Speaking of taxes paid… TaxNotes’ Joe Thorndike reviews (paywall) the 20 years of tax returns released by presumptive Democratic presidential nominee Harris. The fact of their release, Thorndike notes, demonstrates Harris’s and the Democratic party’s commitment to transparency, while the returns themselves “seem to reflect a cautious regard for public perceptions.” As a married couple, Kamala Harris and her spouse Doug Emhoff have paid effective tax rates ranging from 19.7 percent in 2023 to 38.3 percent in 2019.

In Washington State, tax incentives run afoul of carbon-neutral goal. Washington produces a quarter of the nation’s hydropower, but state data show it receives a smaller share of its electricity from renewable sources than it did two decades ago. The state is requiring electric utilities to be carbon-neutral by 2030 through legislation passed in 2019. ProPublica reports on Washington’s generous tax incentives designed to promote the growth of power-guzzling, job-creating data centers. Some counties, now home to data centers, may soon have to choose between following the 2019 green energy law, or risk rolling blackouts. 

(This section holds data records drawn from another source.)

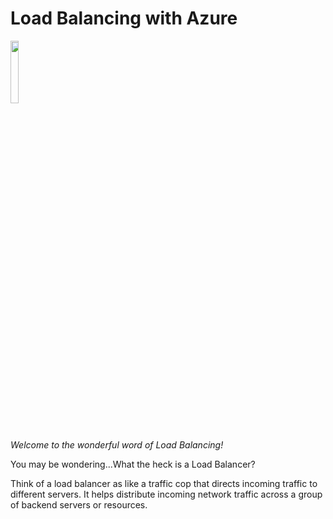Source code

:
# Load Balancing with Azure

<img src="https://raw.githubusercontent.com/mindmotivate/multicloudclass/gh-pages-azure-vpc/mmlogo.PNG" width="16%" height="16%">


*Welcome to the wonderful word of Load Balancing!*

You may be wondering...What the heck is a Load Balancer?

Think of a load balancer as like a traffic cop that directs incoming traffic to different servers. It helps distribute incoming network traffic across a group of backend servers or resources. 





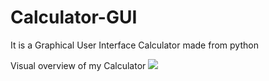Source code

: # Calculator-GUI
It is a Graphical User Interface Calculator made from python

Visual overview of my Calculator
![](http://g.recordit.co/JiYop3RChs.gif)
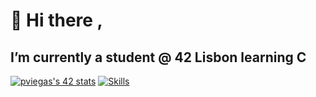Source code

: # 👋 Hi there , 

## I’m currently a student @ 42 Lisbon learning C<br>

[![pviegas's 42 stats](https://badge.mediaplus.ma/darkblue/pviegas?1337Badge=off&UM6P=off)](https://github.com/oakoudad/badge42)
[![Skills](https://skillicons.dev/icons?i=c,cmake,bash,linux,git,githubactions,vim,vscode)](https://skillicons.dev)
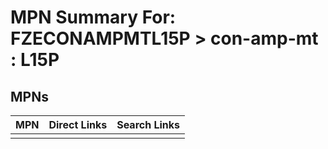 



# MPN Summary For: FZECONAMPMTL15P > con-amp-mt : L15P

## MPNs
  

|MPN|Direct Links|Search Links|
| :--- | :--- | :--- |
||||
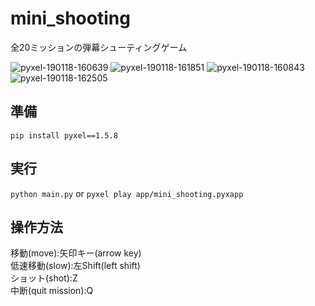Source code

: # mini_shooting
全20ミッションの弾幕シューティングゲーム

![pyxel-190118-160639](https://user-images.githubusercontent.com/25942568/51371343-394fd900-1b3d-11e9-8bab-612840a8085f.png)
![pyxel-190118-161851](https://user-images.githubusercontent.com/25942568/51371342-394fd900-1b3d-11e9-9540-3cb512b093a4.png)
![pyxel-190118-160843](https://user-images.githubusercontent.com/25942568/51371332-381eac00-1b3d-11e9-88da-49d1492f587a.png)
![pyxel-190118-162505](https://user-images.githubusercontent.com/25942568/51371489-a1062400-1b3d-11e9-855b-fcd577fd1e80.png)

## 準備
`pip install pyxel==1.5.8`  

## 実行
`python main.py`
or
`pyxel play app/mini_shooting.pyxapp`

## 操作方法
移動(move):矢印キー(arrow key)  
低速移動(slow):左Shift(left shift)  
ショット(shot):Z  
中断(quit mission):Q  
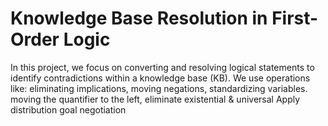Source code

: <h1>  Knowledge Base Resolution in First-Order Logic </h1>

In this project, we focus on converting and resolving logical statements to identify contradictions within a knowledge base (KB). We use operations like:
eliminating implications, 
moving negations, 
standardizing variables.
moving the quantifier to the left,
eliminate existential & universal
Apply distribution
goal negotiation 

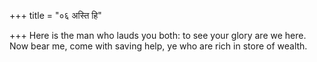+++
title = "०६ अस्ति हि"

+++
Here is the man who lauds you both: to see your glory are we here.  
     Now bear me, come with saving help, ye who are rich in store of wealth.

More on renewable energy: Treasury Secretary Janet Yellen, in her address at an Inter-American Development Bank event, called the shift to a low-carbon global economy “the single greatest opportunity of the 21st century.” She stressed the importance of stronger climate finance policies through 2050 to address the “existential threat” to communities and economic strain posed by climate change, reports Politico. She also credited the Inflation Reduction Act for directing hundreds of billions of dollars toward investment in clean energy technologies. 

And on Capitol Hill: Electric vehicles. The Senate Budget Committee will hold a hearing on the future of electric vehicles on Wednesday.